Mercado de La Boqueria

Mercado de La Boquería Barcelona

El Mercat de Sant Josep o conocido popularmente como Mercado de La Boquería, es un mercado alimentario que ofrece productos frescos de gran calidad. Esto, y la posibilidad de que se pueda encontrar también productos de todo el mundo, ha sido siempre la intención de los comerciantes, para poder diferenciarse de los espacios comerciales alimentarios de la ciudad.

Y si lo que buscas no está, déjalo sus manos y te lo traerán, como siempre han hecho.

El Mercado de La Boqueria es un mercado abierto y un referente en Barcelona. Está en el corazón de la ciudad con clientes del barrio de toda la vida, de cualquier punto de la ciudad y de cualquier parte de Cataluña.

Además, al estar en el corazon de la Rambla, lo visitan infinidad de personas que aprovechan su estancia en Barcelona para conocerlo y disfrutar de los platos que se preparan en los bares y restaurantes con solera.

Historia de La Boquería

Tiene una superficie de 2583 m² con más 300 puestos ofreciendo una gran variedad de productos locales y exóticos, tanto a los compradores particulares como a los restauradores de la ciudad. Es el mercado más grande de Cataluña, el más variado en oferta alimentaria y también el más visitado por los turistas.

El mercado fue inaugurado en 1840, pero sus orígenes están al aire libre, ante las puertas de la antigua ciudad, en la explanada del Pla de La Boqueria, donde vendedores ambulantes y labradores de los pueblos y masías próximas se instalaban con el fin de vender sus productos, antes de que la ciudad se saliera de sus primeras murallas. Este mercado se hacía fuera de las murallas de la ciudad por ahorrar el impuesto de entrada de mercancías.

Antes del mercado, estuvo en el mismo lugar el convento de Sant Josep. En 1586 los carmelitas descalzos (denominados els josepets por ser los difusores, con Teresa de Jesús a la cabeza, del culto popular a la figura de San José) fundaron el convento en el lugar donde hoy está el mercado.

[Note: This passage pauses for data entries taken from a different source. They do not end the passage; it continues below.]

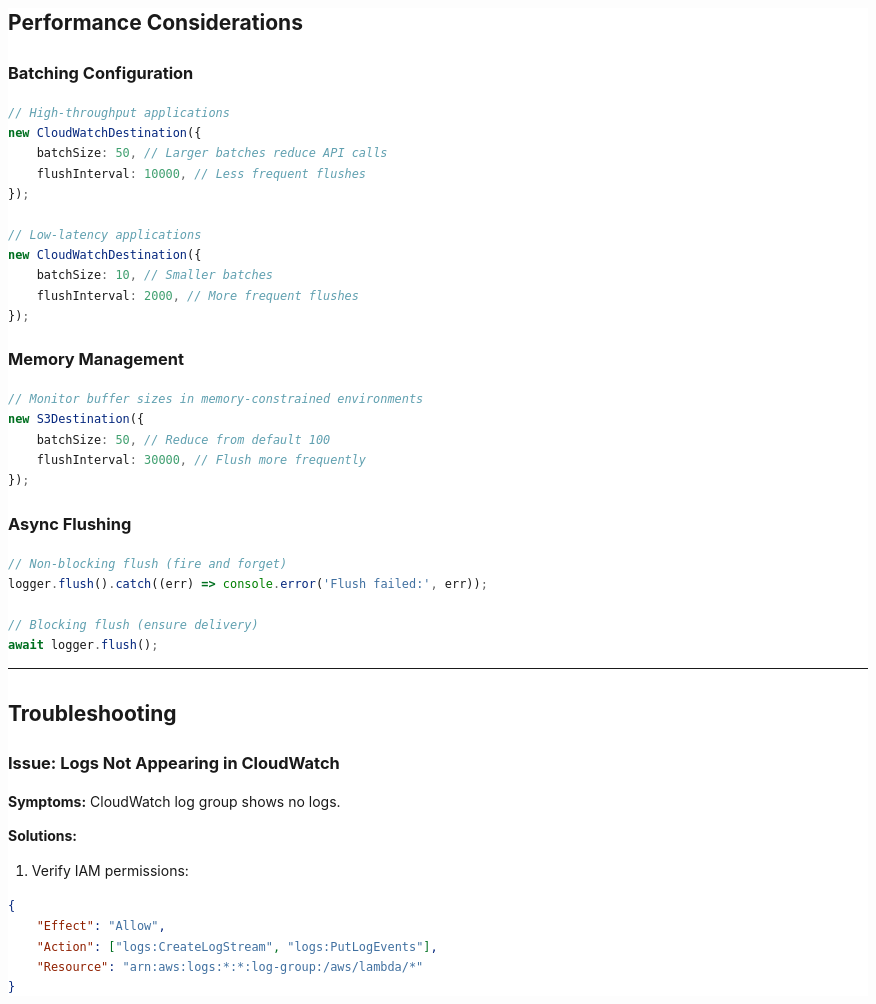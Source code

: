 
## Performance Considerations

### Batching Configuration

```typescript
// High-throughput applications
new CloudWatchDestination({
    batchSize: 50, // Larger batches reduce API calls
    flushInterval: 10000, // Less frequent flushes
});

// Low-latency applications
new CloudWatchDestination({
    batchSize: 10, // Smaller batches
    flushInterval: 2000, // More frequent flushes
});
```

### Memory Management

```typescript
// Monitor buffer sizes in memory-constrained environments
new S3Destination({
    batchSize: 50, // Reduce from default 100
    flushInterval: 30000, // Flush more frequently
});
```

### Async Flushing

```typescript
// Non-blocking flush (fire and forget)
logger.flush().catch((err) => console.error('Flush failed:', err));

// Blocking flush (ensure delivery)
await logger.flush();
```

---

## Troubleshooting

### Issue: Logs Not Appearing in CloudWatch

**Symptoms:** CloudWatch log group shows no logs.

**Solutions:**

1. Verify IAM permissions:

```json
{
    "Effect": "Allow",
    "Action": ["logs:CreateLogStream", "logs:PutLogEvents"],
    "Resource": "arn:aws:logs:*:*:log-group:/aws/lambda/*"
}
```
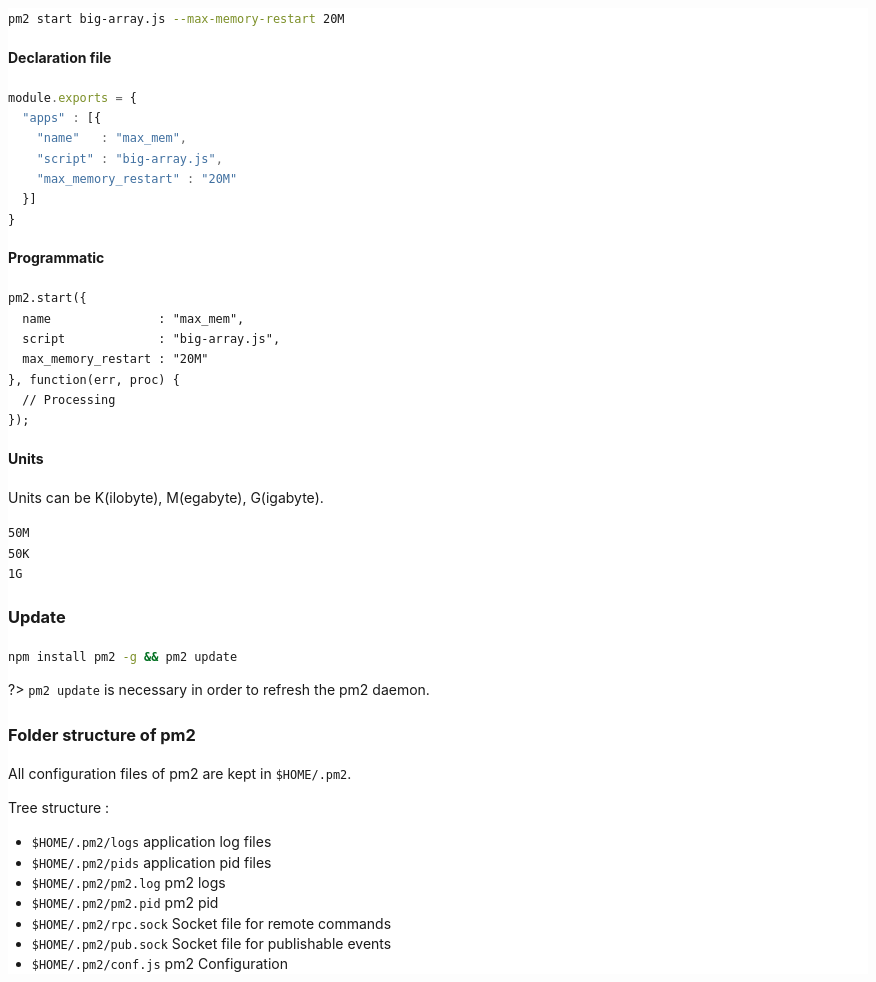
 ```bash
pm2 start big-array.js --max-memory-restart 20M
```

#### Declaration file

```javascript
module.exports = {
  "apps" : [{
    "name"   : "max_mem",
    "script" : "big-array.js",
    "max_memory_restart" : "20M"
  }]
}
```

#### Programmatic

```
pm2.start({
  name               : "max_mem",
  script             : "big-array.js",
  max_memory_restart : "20M"
}, function(err, proc) {
  // Processing
});
```

#### Units

Units can be K(ilobyte), M(egabyte), G(igabyte).

```
50M
50K
1G
```

### Update

```bash
npm install pm2 -g && pm2 update
```

?> `pm2 update` is necessary in order to refresh the pm2 daemon.

### Folder structure of pm2

All configuration files of pm2 are kept in `$HOME/.pm2`.

Tree structure :
- `$HOME/.pm2/logs` application log files
- `$HOME/.pm2/pids` application pid files
- `$HOME/.pm2/pm2.log` pm2 logs
- `$HOME/.pm2/pm2.pid` pm2 pid
- `$HOME/.pm2/rpc.sock` Socket file for remote commands
- `$HOME/.pm2/pub.sock` Socket file for publishable events
- `$HOME/.pm2/conf.js` pm2 Configuration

A medida que La Rambla fue tomando importancia como paseo urbano en el siglo XVIII, se consideró necesario sacar las carnicerías de su recorrido y fueron desplazadas, todavía muy cerca, hacia el interior, junto al huerto del convento de San José, que junto con otros conventos de la zona, fue asaltado e incendiado durante el motín anticlerical instigado y dirigido por algunos políticos liberales en Barcelona el día de Sant Jaume, el 25 de julio de 1835.